ASSIGNED TASK: Within the entries below, count the lines that hold the string "class" and give only that number.

Document images with source code:
□ □ □ □ □ □ □

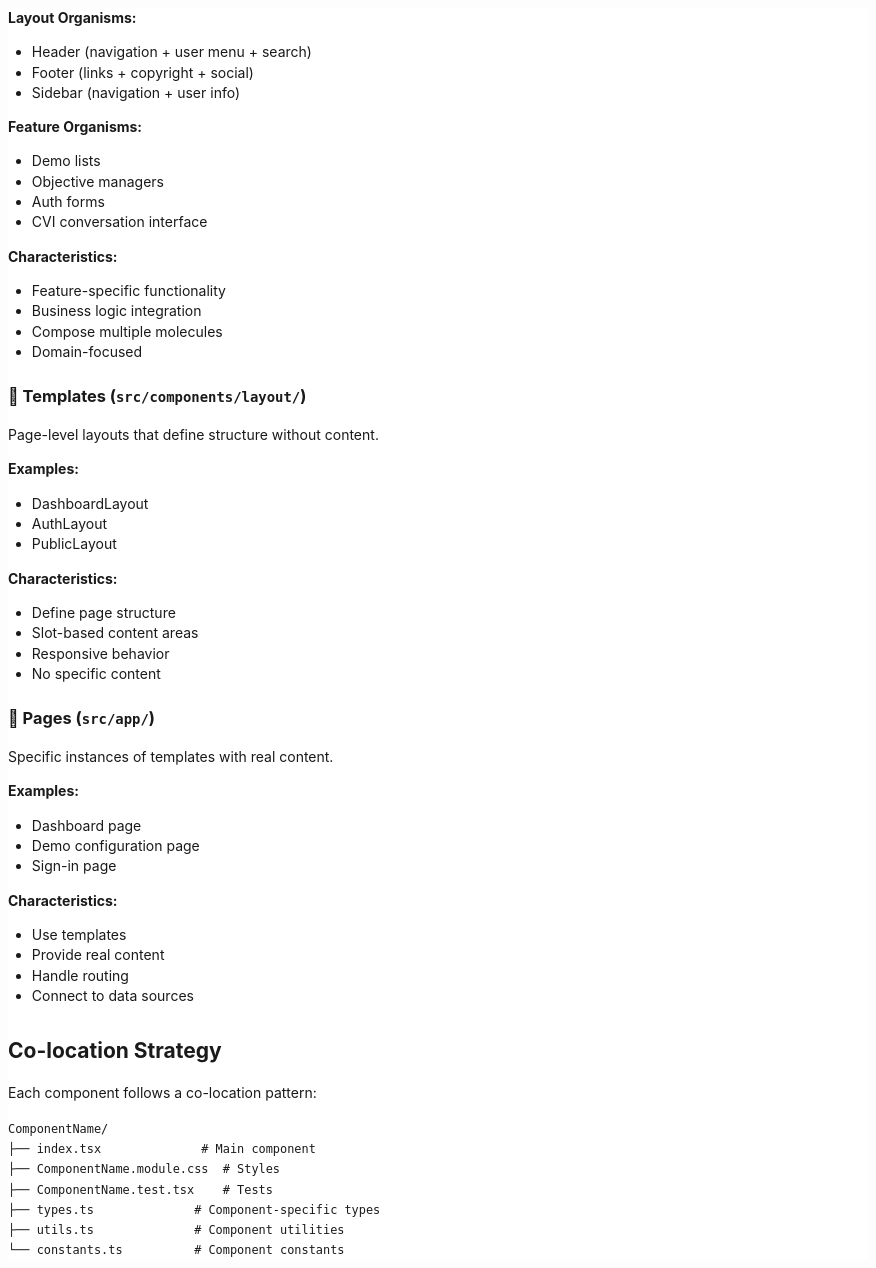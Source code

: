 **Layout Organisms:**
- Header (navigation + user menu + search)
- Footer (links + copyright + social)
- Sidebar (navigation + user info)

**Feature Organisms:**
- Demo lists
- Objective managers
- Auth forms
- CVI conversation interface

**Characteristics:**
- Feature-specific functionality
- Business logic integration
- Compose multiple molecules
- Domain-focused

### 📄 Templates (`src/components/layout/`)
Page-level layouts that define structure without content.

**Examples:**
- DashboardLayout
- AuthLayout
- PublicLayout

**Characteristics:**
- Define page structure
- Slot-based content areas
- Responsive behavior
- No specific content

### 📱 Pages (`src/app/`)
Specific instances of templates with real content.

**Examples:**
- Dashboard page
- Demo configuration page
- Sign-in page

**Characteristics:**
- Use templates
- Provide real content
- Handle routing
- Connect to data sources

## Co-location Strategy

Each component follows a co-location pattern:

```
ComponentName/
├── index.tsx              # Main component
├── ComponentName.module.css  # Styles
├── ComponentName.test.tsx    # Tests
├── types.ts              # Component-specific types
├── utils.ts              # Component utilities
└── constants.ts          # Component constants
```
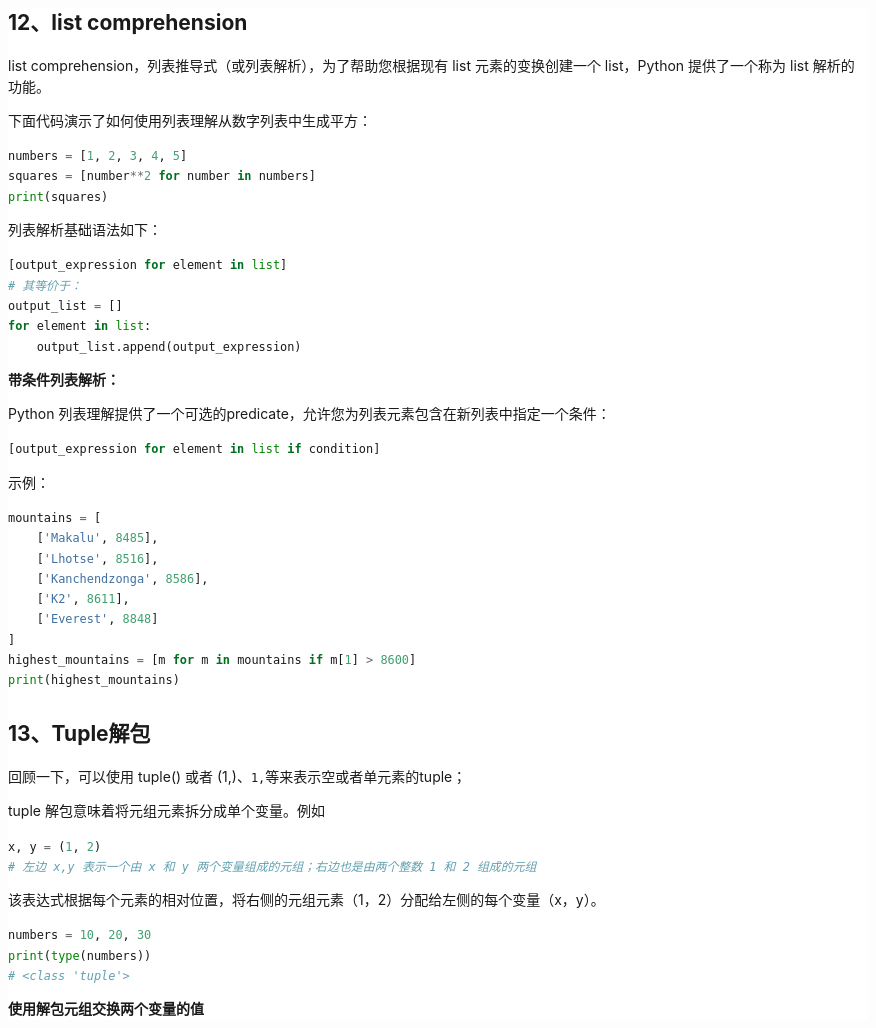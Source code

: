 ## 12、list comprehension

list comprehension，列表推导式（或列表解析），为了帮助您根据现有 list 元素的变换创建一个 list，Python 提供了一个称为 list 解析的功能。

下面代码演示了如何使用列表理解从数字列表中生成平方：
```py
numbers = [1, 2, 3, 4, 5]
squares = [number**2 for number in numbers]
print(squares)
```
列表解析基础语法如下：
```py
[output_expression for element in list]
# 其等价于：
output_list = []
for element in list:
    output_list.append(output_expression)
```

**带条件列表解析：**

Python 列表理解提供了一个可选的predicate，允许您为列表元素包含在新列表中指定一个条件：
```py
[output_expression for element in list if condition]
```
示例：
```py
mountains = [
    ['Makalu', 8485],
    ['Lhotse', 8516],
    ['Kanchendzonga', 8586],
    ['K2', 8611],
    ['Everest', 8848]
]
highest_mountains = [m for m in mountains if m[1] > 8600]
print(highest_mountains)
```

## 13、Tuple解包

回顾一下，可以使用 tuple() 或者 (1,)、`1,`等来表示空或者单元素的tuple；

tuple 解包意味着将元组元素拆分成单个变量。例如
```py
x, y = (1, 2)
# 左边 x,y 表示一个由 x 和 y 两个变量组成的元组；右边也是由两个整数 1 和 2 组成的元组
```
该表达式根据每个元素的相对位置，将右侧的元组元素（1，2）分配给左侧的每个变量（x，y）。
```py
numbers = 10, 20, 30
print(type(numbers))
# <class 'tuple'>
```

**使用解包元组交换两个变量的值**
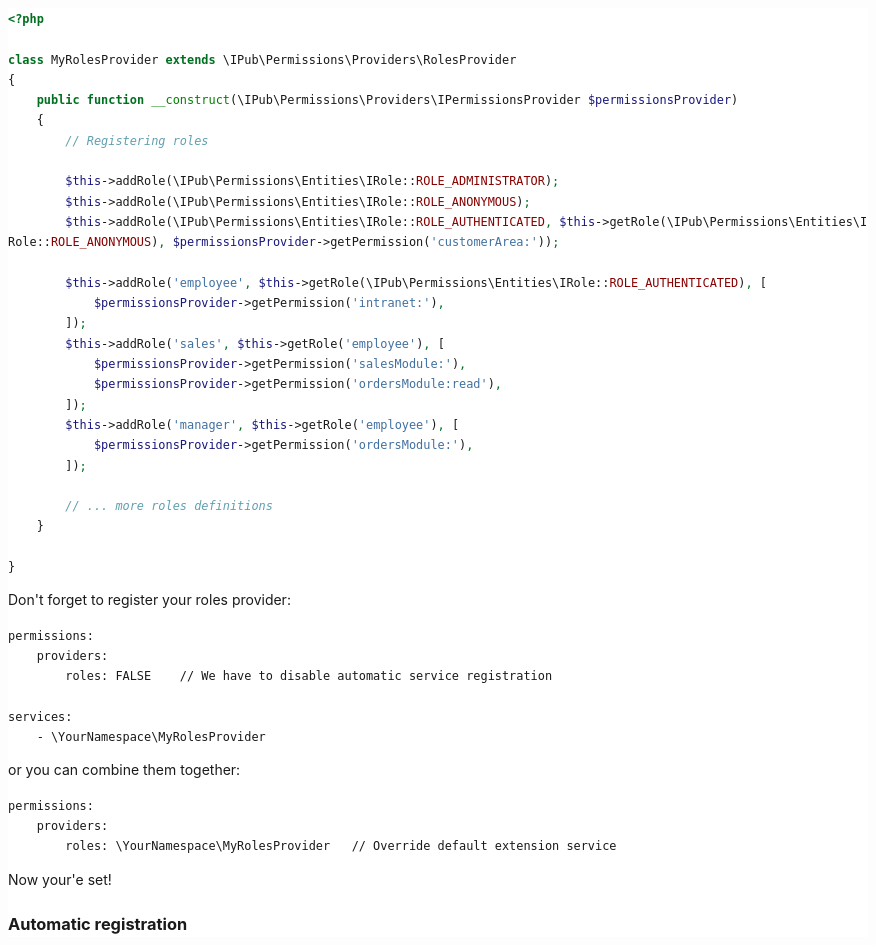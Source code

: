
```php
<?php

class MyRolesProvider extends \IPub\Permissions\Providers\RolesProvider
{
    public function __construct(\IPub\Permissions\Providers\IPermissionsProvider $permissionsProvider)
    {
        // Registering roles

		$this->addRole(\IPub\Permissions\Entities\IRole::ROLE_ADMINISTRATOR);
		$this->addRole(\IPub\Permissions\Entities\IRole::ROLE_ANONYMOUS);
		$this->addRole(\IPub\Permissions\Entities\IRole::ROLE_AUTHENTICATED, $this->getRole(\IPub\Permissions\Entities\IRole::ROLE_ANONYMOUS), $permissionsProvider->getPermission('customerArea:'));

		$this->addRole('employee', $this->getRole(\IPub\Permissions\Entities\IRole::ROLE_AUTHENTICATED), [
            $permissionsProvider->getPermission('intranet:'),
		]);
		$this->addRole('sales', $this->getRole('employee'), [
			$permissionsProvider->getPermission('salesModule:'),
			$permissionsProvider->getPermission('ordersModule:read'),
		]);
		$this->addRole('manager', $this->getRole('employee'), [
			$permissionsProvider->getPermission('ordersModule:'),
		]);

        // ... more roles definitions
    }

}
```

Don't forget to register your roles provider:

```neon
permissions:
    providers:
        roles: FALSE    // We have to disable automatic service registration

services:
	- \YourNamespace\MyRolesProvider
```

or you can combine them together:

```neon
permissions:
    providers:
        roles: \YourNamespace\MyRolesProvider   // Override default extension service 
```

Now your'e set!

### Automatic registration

□ □ □ □ □ □ □

RESPONSE: 2